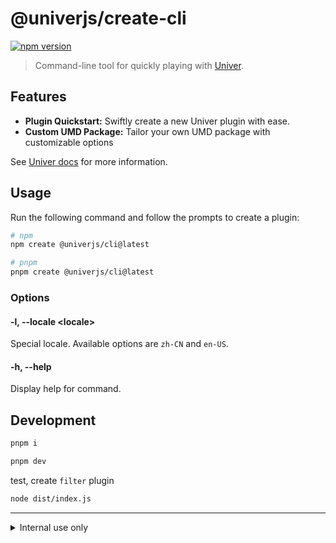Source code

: # @univerjs/create-cli

[![npm version](https://img.shields.io/npm/v/@univerjs/create-cli)](https://npmjs.org/package/@univerjs/create-cli)

> Command-line tool for quickly playing with [Univer](https://github.com/dream-num/univer).

## Features

- **Plugin Quickstart:** Swiftly create a new Univer plugin with ease.
- **Custom UMD Package:** Tailor your own UMD package with customizable options

See [Univer docs](https://univer.work/en-us/guides/extend/write-a-plugin/) for more information.

## Usage

Run the following command and follow the prompts to create a plugin:

```sh
# npm
npm create @univerjs/cli@latest

# pnpm
pnpm create @univerjs/cli@latest
```

### Options

#### **-l, --locale \<locale\>**

Special locale. Available options are `zh-CN` and `en-US`.

#### **-h, --help**

Display help for command.

## Development

```sh
pnpm i

pnpm dev
```

test, create `filter` plugin

```sh
node dist/index.js
```

---

<details>
  <summary>Internal use only</summary>

  <br />

  > This section is for internal use only. You don't need to read it.

  ## Usage

  ```sh
  pnpm create @univerjs/cli@latest --mode univer
  ```

  ## Release & Publish

  ```sh
  npm run release
  ```
</details>
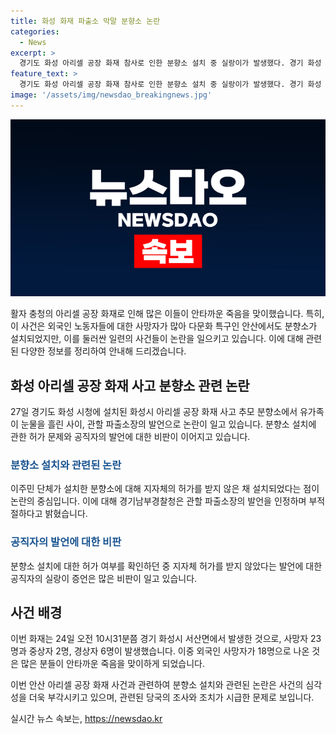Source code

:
 ```yaml
---
title: 화성 화재 파출소 막말 분향소 논란
categories:
  - News
excerpt: >
  경기도 화성 아리셀 공장 화재 참사로 인한 분향소 설치 중 실랑이가 발생했다. 경기 화성 일차전지 업체 아리셀 공장 화재 사고 사망자를 기리기 위한 분향소에서 파출소장의 발언이 논란이 되었다. 파출소장이 허가를 받지 않은 분향소 설치에 대해 지적하자, 대책위 관계자들과의 갈등이 생겼으며 이를 털어놓은 박 목사의 비판이 이어졌다. 이에 경기남부경찰청은 파출소장의 부적절한 발언을 확인하고, A 씨는 사과와 반성을 표명했다. 사고는 외국인 포함 23명이 사망했으며, 다문화특구인 안산에서 외국인들과 함께 슬픔을 나누기 위해 분향소가 설치된 것으로 전해졌다.
feature_text: >
  경기도 화성 아리셀 공장 화재 참사로 인한 분향소 설치 중 실랑이가 발생했다. 경기 화성 일차전지 업체 아리셀 공장 화재 사고 사망자를 기리기 위한 분향소에서 파출소장의 발언이 논란이 되었다. 파출소장이 허가를 받지 않은 분향소 설치에 대해 지적하자, 대책위 관계자들과의 갈등이 생겼으며 이를 털어놓은 박 목사의 비판이 이어졌다. 이에 경기남부경찰청은 파출소장의 부적절한 발언을 확인하고, A 씨는 사과와 반성을 표명했다. 사고는 외국인 포함 23명이 사망했으며, 다문화특구인 안산에서 외국인들과 함께 슬픔을 나누기 위해 분향소가 설치된 것으로 전해졌다.
image: '/assets/img/newsdao_breakingnews.jpg'
---
```


<p><img src="/assets/img/newsdao_breakingnews.jpg" alt="pcversion 속보" /></p>

<p>활자 충청의 아리셀 공장 화재로 인해 많은 이들이 안타까운 죽음을 맞이했습니다. 특히, 이 사건은 외국인 노동자들에 대한 사망자가 많아 다문화 특구인 안산에서도 분향소가 설치되었지만, 이를 둘러싼 일련의 사건들이 논란을 일으키고 있습니다. 이에 대해 관련된 다양한 정보를 정리하여 안내해 드리겠습니다.</p>

<h2 data-ke-size="size26">화성 아리셀 공장 화재 사고 분향소 관련 논란</h2>

<p data-ke-size="size16">27일 경기도 화성 시청에 설치된 화성시 아리셀 공장 화재 사고 추모 분향소에서 유가족이 눈물을 흘린 사이, 관할 파출소장의 발언으로 논란이 일고 있습니다. 분향소 설치에 관한 허가 문제와 공직자의 발언에 대한 비판이 이어지고 있습니다.</p>

<h3><b><span style="color: #1a5490;">분향소 설치와 관련된 논란</span></b></h3>

<p data-ke-size="size16">이주민 단체가 설치한 분향소에 대해 지자체의 허가를 받지 않은 채 설치되었다는 점이 논란의 중심입니다. 이에 대해 경기남부경찰청은 관할 파출소장의 발언을 인정하며 부적절하다고 밝혔습니다.</p>

<h3><b><span style="color: #1a5490;">공직자의 발언에 대한 비판</span></b></h3>

<p data-ke-size="size16">분향소 설치에 대한 허가 여부를 확인하던 중 지자체 허가를 받지 않았다는 발언에 대한 공직자의 실랑이 증언은 많은 비판이 일고 있습니다.</p>

<h2 data-ke-size="size26">사건 배경</h2>

<p data-ke-size="size16">이번 화재는 24일 오전 10시31분쯤 경기 화성시 서산면에서 발생한 것으로, 사망자 23명과 중상자 2명, 경상자 6명이 발생했습니다. 이중 외국인 사망자가 18명으로 나온 것은 많은 분들이 안타까운 죽음을 맞이하게 되었습니다.</p>

<p>이번 안산 아리셀 공장 화재 사건과 관련하여 분향소 설치와 관련된 논란은 사건의 심각성을 더욱 부각시키고 있으며, 관련된 당국의 조사와 조치가 시급한 문제로 보입니다.</p>
실시간 뉴스 속보는, <a href="https://newsdao.kr" rel="dofollow">https://newsdao.kr</a>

**WHAT YOU SHOULD DO:** Leaving the pictures behind, return every line above exactly.

**RESPONSE:**
Source code

: # @univerjs/create-cli

[![npm version](https://img.shields.io/npm/v/@univerjs/create-cli)](https://npmjs.org/package/@univerjs/create-cli)

> Command-line tool for quickly playing with [Univer](https://github.com/dream-num/univer).

## Features

- **Plugin Quickstart:** Swiftly create a new Univer plugin with ease.
- **Custom UMD Package:** Tailor your own UMD package with customizable options

See [Univer docs](https://univer.work/en-us/guides/extend/write-a-plugin/) for more information.

## Usage

Run the following command and follow the prompts to create a plugin:

```sh
# npm
npm create @univerjs/cli@latest

# pnpm
pnpm create @univerjs/cli@latest
```

### Options

#### **-l, --locale \<locale\>**

Special locale. Available options are `zh-CN` and `en-US`.

#### **-h, --help**

Display help for command.

## Development

```sh
pnpm i

pnpm dev
```

test, create `filter` plugin

```sh
node dist/index.js
```

---

<details>
  <summary>Internal use only</summary>

  <br />

  > This section is for internal use only. You don't need to read it.

  ## Usage

  ```sh
  pnpm create @univerjs/cli@latest --mode univer
  ```

  ## Release & Publish

  ```sh
  npm run release
  ```
</details>
Source code

:
 ```yaml
---
title: 화성 화재 파출소 막말 분향소 논란
categories:
  - News
excerpt: >
  경기도 화성 아리셀 공장 화재 참사로 인한 분향소 설치 중 실랑이가 발생했다. 경기 화성 일차전지 업체 아리셀 공장 화재 사고 사망자를 기리기 위한 분향소에서 파출소장의 발언이 논란이 되었다. 파출소장이 허가를 받지 않은 분향소 설치에 대해 지적하자, 대책위 관계자들과의 갈등이 생겼으며 이를 털어놓은 박 목사의 비판이 이어졌다. 이에 경기남부경찰청은 파출소장의 부적절한 발언을 확인하고, A 씨는 사과와 반성을 표명했다. 사고는 외국인 포함 23명이 사망했으며, 다문화특구인 안산에서 외국인들과 함께 슬픔을 나누기 위해 분향소가 설치된 것으로 전해졌다.
feature_text: >
  경기도 화성 아리셀 공장 화재 참사로 인한 분향소 설치 중 실랑이가 발생했다. 경기 화성 일차전지 업체 아리셀 공장 화재 사고 사망자를 기리기 위한 분향소에서 파출소장의 발언이 논란이 되었다. 파출소장이 허가를 받지 않은 분향소 설치에 대해 지적하자, 대책위 관계자들과의 갈등이 생겼으며 이를 털어놓은 박 목사의 비판이 이어졌다. 이에 경기남부경찰청은 파출소장의 부적절한 발언을 확인하고, A 씨는 사과와 반성을 표명했다. 사고는 외국인 포함 23명이 사망했으며, 다문화특구인 안산에서 외국인들과 함께 슬픔을 나누기 위해 분향소가 설치된 것으로 전해졌다.
image: '/assets/img/newsdao_breakingnews.jpg'
---
```


<p><img src="/assets/img/newsdao_breakingnews.jpg" alt="pcversion 속보" /></p>

<p>활자 충청의 아리셀 공장 화재로 인해 많은 이들이 안타까운 죽음을 맞이했습니다. 특히, 이 사건은 외국인 노동자들에 대한 사망자가 많아 다문화 특구인 안산에서도 분향소가 설치되었지만, 이를 둘러싼 일련의 사건들이 논란을 일으키고 있습니다. 이에 대해 관련된 다양한 정보를 정리하여 안내해 드리겠습니다.</p>

<h2 data-ke-size="size26">화성 아리셀 공장 화재 사고 분향소 관련 논란</h2>

<p data-ke-size="size16">27일 경기도 화성 시청에 설치된 화성시 아리셀 공장 화재 사고 추모 분향소에서 유가족이 눈물을 흘린 사이, 관할 파출소장의 발언으로 논란이 일고 있습니다. 분향소 설치에 관한 허가 문제와 공직자의 발언에 대한 비판이 이어지고 있습니다.</p>

<h3><b><span style="color: #1a5490;">분향소 설치와 관련된 논란</span></b></h3>

<p data-ke-size="size16">이주민 단체가 설치한 분향소에 대해 지자체의 허가를 받지 않은 채 설치되었다는 점이 논란의 중심입니다. 이에 대해 경기남부경찰청은 관할 파출소장의 발언을 인정하며 부적절하다고 밝혔습니다.</p>

<h3><b><span style="color: #1a5490;">공직자의 발언에 대한 비판</span></b></h3>

<p data-ke-size="size16">분향소 설치에 대한 허가 여부를 확인하던 중 지자체 허가를 받지 않았다는 발언에 대한 공직자의 실랑이 증언은 많은 비판이 일고 있습니다.</p>

<h2 data-ke-size="size26">사건 배경</h2>

<p data-ke-size="size16">이번 화재는 24일 오전 10시31분쯤 경기 화성시 서산면에서 발생한 것으로, 사망자 23명과 중상자 2명, 경상자 6명이 발생했습니다. 이중 외국인 사망자가 18명으로 나온 것은 많은 분들이 안타까운 죽음을 맞이하게 되었습니다.</p>

<p>이번 안산 아리셀 공장 화재 사건과 관련하여 분향소 설치와 관련된 논란은 사건의 심각성을 더욱 부각시키고 있으며, 관련된 당국의 조사와 조치가 시급한 문제로 보입니다.</p>
실시간 뉴스 속보는, <a href="https://newsdao.kr" rel="dofollow">https://newsdao.kr</a>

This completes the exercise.